Unmoorings

This old photo that I had taken long ago, of a dilapidated boat with a beautiful sea lion by its side, made me think about death, loss and hope. Go figure!
In my own experience with loss, I recognize how important it is for those who remain behind to share in the suffering of the stricken one. The dénouement that sometimes is slow in coming, and which eventually affects us all, can help us prepare for the inevitability of death, of shuffling off our mortal coils, and put things in perspective: that is, truly understand what is significant and what is not. This is something that I, for certain, have failed to distinguish repeatedly.
The sufferer may not realize it, in the midst of his pain and suffering, but the impact of his predicament has a ripple effect on those who love him, and, for the most part, makes the witness a better person for it.

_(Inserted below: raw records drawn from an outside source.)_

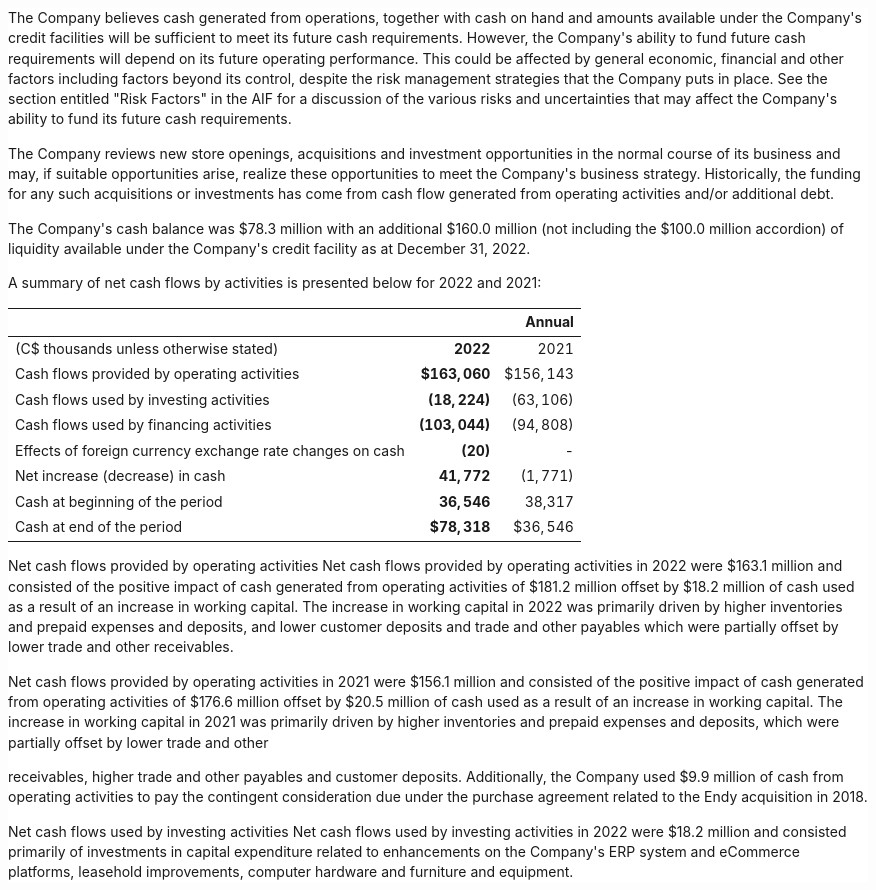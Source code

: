 The Company believes cash generated from operations, together with cash on hand and amounts available under the Company's credit facilities will be sufficient to meet its future cash requirements. However, the Company's ability to fund future cash requirements will depend on its future operating performance. This could be affected by general economic, financial and other factors including factors beyond its control, despite the risk management strategies that the Company puts in place. See the section entitled "Risk Factors" in the AIF for a discussion of the various risks and uncertainties that may affect the Company's ability to fund its future cash requirements.

The Company reviews new store openings, acquisitions and investment opportunities in the normal course of its business and may, if suitable opportunities arise, realize these opportunities to meet the Company's business strategy. Historically, the funding for any such acquisitions or investments has come from cash flow generated from operating activities and/or additional debt.

The Company's cash balance was $\$ 78.3$ million with an additional $\$ 160.0$ million (not including the $\$ 100.0$ million accordion) of liquidity available under the Company's credit facility as at December 31, 2022.

A summary of net cash flows by activities is presented below for 2022 and 2021:

|  |  | Annual |
| :-- | --: | --: |
| (C\$ thousands unless otherwise stated) | $\mathbf{2 0 2 2}$ | 2021 |
| Cash flows provided by operating activities | $\mathbf{\$ 1 6 3 , 0 6 0}$ | $\$ 156,143$ |
| Cash flows used by investing activities | $\mathbf{( 1 8 , 2 2 4 )}$ | $(63,106)$ |
| Cash flows used by financing activities | $\mathbf{( 1 0 3 , 0 4 4 )}$ | $(94,808)$ |
| Effects of foreign currency exchange rate changes on cash | $\mathbf{( 2 0 )}$ | - |
| Net increase (decrease) in cash | $\mathbf{4 1 , 7 7 2}$ | $(1,771)$ |
| Cash at beginning of the period | $\mathbf{3 6 , 5 4 6}$ | 38,317 |
| Cash at end of the period | $\mathbf{\$ 7 8 , 3 1 8}$ | $\$ 36,546$ |

Net cash flows provided by operating activities
Net cash flows provided by operating activities in 2022 were $\$ 163.1$ million and consisted of the positive impact of cash generated from operating activities of $\$ 181.2$ million offset by $\$ 18.2$ million of cash used as a result of an increase in working capital. The increase in working capital in 2022 was primarily driven by higher inventories and prepaid expenses and deposits, and lower customer deposits and trade and other payables which were partially offset by lower trade and other receivables.

Net cash flows provided by operating activities in 2021 were $\$ 156.1$ million and consisted of the positive impact of cash generated from operating activities of $\$ 176.6$ million offset by $\$ 20.5$ million of cash used as a result of an increase in working capital. The increase in working capital in 2021 was primarily driven by higher inventories and prepaid expenses and deposits, which were partially offset by lower trade and other

receivables, higher trade and other payables and customer deposits. Additionally, the Company used $\$ 9.9$ million of cash from operating activities to pay the contingent consideration due under the purchase agreement related to the Endy acquisition in 2018.

Net cash flows used by investing activities
Net cash flows used by investing activities in 2022 were $\$ 18.2$ million and consisted primarily of investments in capital expenditure related to enhancements on the Company's ERP system and eCommerce platforms, leasehold improvements, computer hardware and furniture and equipment.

In my experience, faith does play an integral part in all of this. Nihilism brings only despair. The back pages of my memory of heady college days discussing Nietsche’s nihilism, and other philosophers’ perspectives on death and dying, confirm this to me.
My own reaction to reading others’ descriptions of coming to grip with their mortality validates to me that, as the antidote to nihilism, John Donne aptly meditated: “No man is an island, entire of itself; every man is a piece of the continent, a part of the main; if a clod be washed away by the sea, Europe is the less…any man’s death diminishes me, because I am involved in mankind…”
However, I have discovered that death does not just involve a human body that withers away. Death can come in a myriad of ways.
Sometimes we are dealt blows that seem insurmountable: a major disease, estranged relationships, abuse, betrayals, financial woes and other traumatic events, and our lives are unmoored, like a boat being tossed aimlessly in a sea of trouble.
But, every now and then, the boat does not crack open and sink. Miraculously, sometimes it finds a place of shelter, and maybe, maybe it can even be salvaged. The thread of life that is unwound by the Fates may not necessarily end up severed…frayed, maybe, but not severed, and life goes on.